_Task requirements_
In your reply, write out each entry exactly as given.

Collection entries
--- START ---

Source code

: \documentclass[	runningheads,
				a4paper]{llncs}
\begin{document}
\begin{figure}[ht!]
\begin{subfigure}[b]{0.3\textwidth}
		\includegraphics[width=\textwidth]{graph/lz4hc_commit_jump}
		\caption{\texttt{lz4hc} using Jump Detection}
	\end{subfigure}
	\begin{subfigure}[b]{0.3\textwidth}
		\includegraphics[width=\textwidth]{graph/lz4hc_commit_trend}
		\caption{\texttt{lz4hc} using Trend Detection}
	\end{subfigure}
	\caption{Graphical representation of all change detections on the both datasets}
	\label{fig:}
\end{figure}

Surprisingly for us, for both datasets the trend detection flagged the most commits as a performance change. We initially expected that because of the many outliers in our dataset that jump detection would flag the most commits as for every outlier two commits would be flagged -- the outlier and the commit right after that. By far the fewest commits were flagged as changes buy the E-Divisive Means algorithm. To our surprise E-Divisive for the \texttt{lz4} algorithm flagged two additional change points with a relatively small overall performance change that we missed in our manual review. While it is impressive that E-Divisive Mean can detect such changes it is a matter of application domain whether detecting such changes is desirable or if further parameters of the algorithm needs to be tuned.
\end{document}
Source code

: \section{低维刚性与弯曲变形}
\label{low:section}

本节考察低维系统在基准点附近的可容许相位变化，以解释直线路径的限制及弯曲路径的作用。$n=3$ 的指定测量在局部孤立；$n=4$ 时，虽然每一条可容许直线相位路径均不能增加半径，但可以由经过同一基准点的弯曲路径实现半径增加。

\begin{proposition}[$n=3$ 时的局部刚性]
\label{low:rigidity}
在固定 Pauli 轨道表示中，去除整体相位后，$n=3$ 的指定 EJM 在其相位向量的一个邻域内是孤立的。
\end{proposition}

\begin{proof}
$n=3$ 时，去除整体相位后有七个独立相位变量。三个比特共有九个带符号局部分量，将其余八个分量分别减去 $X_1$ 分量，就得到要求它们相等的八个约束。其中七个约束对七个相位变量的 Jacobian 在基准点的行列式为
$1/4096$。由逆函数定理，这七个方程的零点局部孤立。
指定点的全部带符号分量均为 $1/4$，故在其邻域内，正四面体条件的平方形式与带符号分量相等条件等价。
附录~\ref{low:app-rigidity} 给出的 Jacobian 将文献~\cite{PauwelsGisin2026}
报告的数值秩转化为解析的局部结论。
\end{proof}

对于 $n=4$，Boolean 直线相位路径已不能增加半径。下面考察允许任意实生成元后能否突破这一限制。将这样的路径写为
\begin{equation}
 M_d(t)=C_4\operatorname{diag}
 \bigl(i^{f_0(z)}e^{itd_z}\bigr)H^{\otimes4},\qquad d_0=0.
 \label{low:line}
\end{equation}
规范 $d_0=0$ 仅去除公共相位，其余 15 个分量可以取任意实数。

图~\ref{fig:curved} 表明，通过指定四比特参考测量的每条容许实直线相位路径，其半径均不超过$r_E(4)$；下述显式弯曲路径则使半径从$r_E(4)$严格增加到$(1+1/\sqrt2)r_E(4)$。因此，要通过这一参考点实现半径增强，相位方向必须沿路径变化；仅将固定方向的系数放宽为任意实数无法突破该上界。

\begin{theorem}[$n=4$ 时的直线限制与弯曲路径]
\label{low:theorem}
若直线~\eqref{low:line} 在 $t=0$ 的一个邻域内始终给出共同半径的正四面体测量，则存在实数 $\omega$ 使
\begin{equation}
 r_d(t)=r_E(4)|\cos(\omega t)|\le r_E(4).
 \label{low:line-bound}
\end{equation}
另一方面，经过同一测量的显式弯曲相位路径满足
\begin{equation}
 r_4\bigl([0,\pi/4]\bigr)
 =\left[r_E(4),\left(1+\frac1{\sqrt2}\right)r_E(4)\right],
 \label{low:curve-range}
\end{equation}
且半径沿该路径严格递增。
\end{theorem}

--- END ---

_Written solution_
Source code

: \documentclass[	runningheads,
				a4paper]{llncs}
\begin{document}
\begin{figure}[ht!]
\begin{subfigure}[b]{0.3\textwidth}
		\includegraphics[width=\textwidth]{graph/lz4hc_commit_jump}
		\caption{\texttt{lz4hc} using Jump Detection}
	\end{subfigure}
	\begin{subfigure}[b]{0.3\textwidth}
		\includegraphics[width=\textwidth]{graph/lz4hc_commit_trend}
		\caption{\texttt{lz4hc} using Trend Detection}
	\end{subfigure}
	\caption{Graphical representation of all change detections on the both datasets}
	\label{fig:}
\end{figure}

Surprisingly for us, for both datasets the trend detection flagged the most commits as a performance change. We initially expected that because of the many outliers in our dataset that jump detection would flag the most commits as for every outlier two commits would be flagged -- the outlier and the commit right after that. By far the fewest commits were flagged as changes buy the E-Divisive Means algorithm. To our surprise E-Divisive for the \texttt{lz4} algorithm flagged two additional change points with a relatively small overall performance change that we missed in our manual review. While it is impressive that E-Divisive Mean can detect such changes it is a matter of application domain whether detecting such changes is desirable or if further parameters of the algorithm needs to be tuned.
\end{document}
Source code

: \section{低维刚性与弯曲变形}
\label{low:section}

本节考察低维系统在基准点附近的可容许相位变化，以解释直线路径的限制及弯曲路径的作用。$n=3$ 的指定测量在局部孤立；$n=4$ 时，虽然每一条可容许直线相位路径均不能增加半径，但可以由经过同一基准点的弯曲路径实现半径增加。

\begin{proposition}[$n=3$ 时的局部刚性]
\label{low:rigidity}
在固定 Pauli 轨道表示中，去除整体相位后，$n=3$ 的指定 EJM 在其相位向量的一个邻域内是孤立的。
\end{proposition}

\begin{proof}
$n=3$ 时，去除整体相位后有七个独立相位变量。三个比特共有九个带符号局部分量，将其余八个分量分别减去 $X_1$ 分量，就得到要求它们相等的八个约束。其中七个约束对七个相位变量的 Jacobian 在基准点的行列式为
$1/4096$。由逆函数定理，这七个方程的零点局部孤立。
指定点的全部带符号分量均为 $1/4$，故在其邻域内，正四面体条件的平方形式与带符号分量相等条件等价。
附录~\ref{low:app-rigidity} 给出的 Jacobian 将文献~\cite{PauwelsGisin2026}
报告的数值秩转化为解析的局部结论。
\end{proof}

对于 $n=4$，Boolean 直线相位路径已不能增加半径。下面考察允许任意实生成元后能否突破这一限制。将这样的路径写为
\begin{equation}
 M_d(t)=C_4\operatorname{diag}
 \bigl(i^{f_0(z)}e^{itd_z}\bigr)H^{\otimes4},\qquad d_0=0.
 \label{low:line}
\end{equation}
规范 $d_0=0$ 仅去除公共相位，其余 15 个分量可以取任意实数。

图~\ref{fig:curved} 表明，通过指定四比特参考测量的每条容许实直线相位路径，其半径均不超过$r_E(4)$；下述显式弯曲路径则使半径从$r_E(4)$严格增加到$(1+1/\sqrt2)r_E(4)$。因此，要通过这一参考点实现半径增强，相位方向必须沿路径变化；仅将固定方向的系数放宽为任意实数无法突破该上界。

\begin{theorem}[$n=4$ 时的直线限制与弯曲路径]
\label{low:theorem}
若直线~\eqref{low:line} 在 $t=0$ 的一个邻域内始终给出共同半径的正四面体测量，则存在实数 $\omega$ 使
\begin{equation}
 r_d(t)=r_E(4)|\cos(\omega t)|\le r_E(4).
 \label{low:line-bound}
\end{equation}
另一方面，经过同一测量的显式弯曲相位路径满足
\begin{equation}
 r_4\bigl([0,\pi/4]\bigr)
 =\left[r_E(4),\left(1+\frac1{\sqrt2}\right)r_E(4)\right],
 \label{low:curve-range}
\end{equation}
且半径沿该路径严格递增。
\end{theorem}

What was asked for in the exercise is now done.